(Source texts of formatted documents)
_ _ _

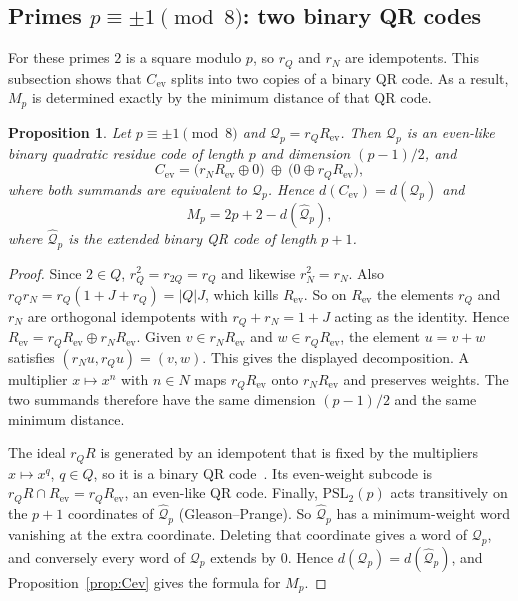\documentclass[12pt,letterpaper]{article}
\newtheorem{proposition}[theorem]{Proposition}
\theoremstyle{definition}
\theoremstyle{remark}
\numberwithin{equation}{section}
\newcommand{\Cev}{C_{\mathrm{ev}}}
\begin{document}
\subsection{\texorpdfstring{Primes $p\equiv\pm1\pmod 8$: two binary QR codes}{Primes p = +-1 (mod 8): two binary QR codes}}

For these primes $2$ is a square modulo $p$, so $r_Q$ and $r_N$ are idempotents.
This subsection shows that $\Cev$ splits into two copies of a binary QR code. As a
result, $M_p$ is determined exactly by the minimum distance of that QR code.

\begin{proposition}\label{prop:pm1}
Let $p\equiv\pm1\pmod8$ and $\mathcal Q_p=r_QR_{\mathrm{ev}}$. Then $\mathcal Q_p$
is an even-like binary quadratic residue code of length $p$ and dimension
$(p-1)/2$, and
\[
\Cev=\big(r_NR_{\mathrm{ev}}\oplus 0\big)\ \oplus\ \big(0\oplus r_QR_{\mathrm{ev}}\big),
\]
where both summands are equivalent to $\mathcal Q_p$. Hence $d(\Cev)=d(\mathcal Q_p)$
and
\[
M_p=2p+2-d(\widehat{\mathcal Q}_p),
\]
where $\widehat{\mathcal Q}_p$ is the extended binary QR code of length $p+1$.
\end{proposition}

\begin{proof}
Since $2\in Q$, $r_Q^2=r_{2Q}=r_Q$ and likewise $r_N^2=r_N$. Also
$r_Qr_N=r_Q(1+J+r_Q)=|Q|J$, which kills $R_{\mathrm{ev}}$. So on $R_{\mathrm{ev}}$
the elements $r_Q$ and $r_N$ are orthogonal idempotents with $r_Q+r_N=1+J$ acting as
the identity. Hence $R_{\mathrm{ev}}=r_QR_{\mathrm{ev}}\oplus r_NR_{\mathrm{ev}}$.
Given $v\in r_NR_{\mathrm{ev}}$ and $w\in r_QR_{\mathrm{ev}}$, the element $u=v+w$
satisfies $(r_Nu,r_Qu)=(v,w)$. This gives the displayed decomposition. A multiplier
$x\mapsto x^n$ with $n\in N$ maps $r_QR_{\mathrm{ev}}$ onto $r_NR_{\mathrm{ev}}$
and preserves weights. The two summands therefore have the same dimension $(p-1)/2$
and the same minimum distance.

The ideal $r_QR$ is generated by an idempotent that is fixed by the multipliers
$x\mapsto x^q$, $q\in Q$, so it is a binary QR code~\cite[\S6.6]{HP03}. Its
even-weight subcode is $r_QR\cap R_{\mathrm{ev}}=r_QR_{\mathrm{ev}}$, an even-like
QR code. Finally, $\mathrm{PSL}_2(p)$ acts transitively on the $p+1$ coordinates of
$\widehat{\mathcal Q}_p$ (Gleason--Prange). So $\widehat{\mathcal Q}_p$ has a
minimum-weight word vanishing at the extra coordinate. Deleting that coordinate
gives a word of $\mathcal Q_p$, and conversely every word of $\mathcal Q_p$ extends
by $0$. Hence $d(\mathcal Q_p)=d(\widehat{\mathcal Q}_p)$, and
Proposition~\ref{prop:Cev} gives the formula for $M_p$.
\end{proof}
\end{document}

_ _ _

**To do:** All entries above should be printed exactly, though without their pictures.

**Response to the task:**
\documentclass[12pt,letterpaper]{article}
\newtheorem{proposition}[theorem]{Proposition}
\theoremstyle{definition}
\theoremstyle{remark}
\numberwithin{equation}{section}
\newcommand{\Cev}{C_{\mathrm{ev}}}
\begin{document}
\subsection{\texorpdfstring{Primes $p\equiv\pm1\pmod 8$: two binary QR codes}{Primes p = +-1 (mod 8): two binary QR codes}}

For these primes $2$ is a square modulo $p$, so $r_Q$ and $r_N$ are idempotents.
This subsection shows that $\Cev$ splits into two copies of a binary QR code. As a
result, $M_p$ is determined exactly by the minimum distance of that QR code.

\begin{proposition}\label{prop:pm1}
Let $p\equiv\pm1\pmod8$ and $\mathcal Q_p=r_QR_{\mathrm{ev}}$. Then $\mathcal Q_p$
is an even-like binary quadratic residue code of length $p$ and dimension
$(p-1)/2$, and
\[
\Cev=\big(r_NR_{\mathrm{ev}}\oplus 0\big)\ \oplus\ \big(0\oplus r_QR_{\mathrm{ev}}\big),
\]
where both summands are equivalent to $\mathcal Q_p$. Hence $d(\Cev)=d(\mathcal Q_p)$
and
\[
M_p=2p+2-d(\widehat{\mathcal Q}_p),
\]
where $\widehat{\mathcal Q}_p$ is the extended binary QR code of length $p+1$.
\end{proposition}

\begin{proof}
Since $2\in Q$, $r_Q^2=r_{2Q}=r_Q$ and likewise $r_N^2=r_N$. Also
$r_Qr_N=r_Q(1+J+r_Q)=|Q|J$, which kills $R_{\mathrm{ev}}$. So on $R_{\mathrm{ev}}$
the elements $r_Q$ and $r_N$ are orthogonal idempotents with $r_Q+r_N=1+J$ acting as
the identity. Hence $R_{\mathrm{ev}}=r_QR_{\mathrm{ev}}\oplus r_NR_{\mathrm{ev}}$.
Given $v\in r_NR_{\mathrm{ev}}$ and $w\in r_QR_{\mathrm{ev}}$, the element $u=v+w$
satisfies $(r_Nu,r_Qu)=(v,w)$. This gives the displayed decomposition. A multiplier
$x\mapsto x^n$ with $n\in N$ maps $r_QR_{\mathrm{ev}}$ onto $r_NR_{\mathrm{ev}}$
and preserves weights. The two summands therefore have the same dimension $(p-1)/2$
and the same minimum distance.

The ideal $r_QR$ is generated by an idempotent that is fixed by the multipliers
$x\mapsto x^q$, $q\in Q$, so it is a binary QR code~\cite[\S6.6]{HP03}. Its
even-weight subcode is $r_QR\cap R_{\mathrm{ev}}=r_QR_{\mathrm{ev}}$, an even-like
QR code. Finally, $\mathrm{PSL}_2(p)$ acts transitively on the $p+1$ coordinates of
$\widehat{\mathcal Q}_p$ (Gleason--Prange). So $\widehat{\mathcal Q}_p$ has a
minimum-weight word vanishing at the extra coordinate. Deleting that coordinate
gives a word of $\mathcal Q_p$, and conversely every word of $\mathcal Q_p$ extends
by $0$. Hence $d(\mathcal Q_p)=d(\widehat{\mathcal Q}_p)$, and
Proposition~\ref{prop:Cev} gives the formula for $M_p$.
\end{proof}
\end{document}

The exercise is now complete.